Work required
The output should match the data below line for line.

*** Opening Data for analysis ***

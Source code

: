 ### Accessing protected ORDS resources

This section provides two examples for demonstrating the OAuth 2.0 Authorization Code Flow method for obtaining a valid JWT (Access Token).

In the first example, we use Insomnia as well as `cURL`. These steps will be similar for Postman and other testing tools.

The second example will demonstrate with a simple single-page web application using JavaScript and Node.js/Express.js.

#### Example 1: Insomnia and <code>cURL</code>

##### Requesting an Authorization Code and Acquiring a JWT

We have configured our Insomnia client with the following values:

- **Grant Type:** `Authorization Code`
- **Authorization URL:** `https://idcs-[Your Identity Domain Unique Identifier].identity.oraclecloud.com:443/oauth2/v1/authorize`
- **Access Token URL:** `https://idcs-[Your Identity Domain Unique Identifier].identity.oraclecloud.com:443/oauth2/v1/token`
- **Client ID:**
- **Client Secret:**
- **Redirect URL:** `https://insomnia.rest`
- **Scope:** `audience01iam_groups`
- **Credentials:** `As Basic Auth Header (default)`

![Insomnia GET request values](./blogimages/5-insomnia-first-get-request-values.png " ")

*** Closing Data for analysis ***

Solution
Source code

: ### Accessing protected ORDS resources

This section provides two examples for demonstrating the OAuth 2.0 Authorization Code Flow method for obtaining a valid JWT (Access Token).

In the first example, we use Insomnia as well as `cURL`. These steps will be similar for Postman and other testing tools.

The second example will demonstrate with a simple single-page web application using JavaScript and Node.js/Express.js.

#### Example 1: Insomnia and <code>cURL</code>

##### Requesting an Authorization Code and Acquiring a JWT

We have configured our Insomnia client with the following values:

- **Grant Type:** `Authorization Code`
- **Authorization URL:** `https://idcs-[Your Identity Domain Unique Identifier].identity.oraclecloud.com:443/oauth2/v1/authorize`
- **Access Token URL:** `https://idcs-[Your Identity Domain Unique Identifier].identity.oraclecloud.com:443/oauth2/v1/token`
- **Client ID:**
- **Client Secret:**
- **Redirect URL:** `https://insomnia.rest`
- **Scope:** `audience01iam_groups`
- **Credentials:** `As Basic Auth Header (default)`

![Insomnia GET request values](./blogimages/5-insomnia-first-get-request-values.png " ")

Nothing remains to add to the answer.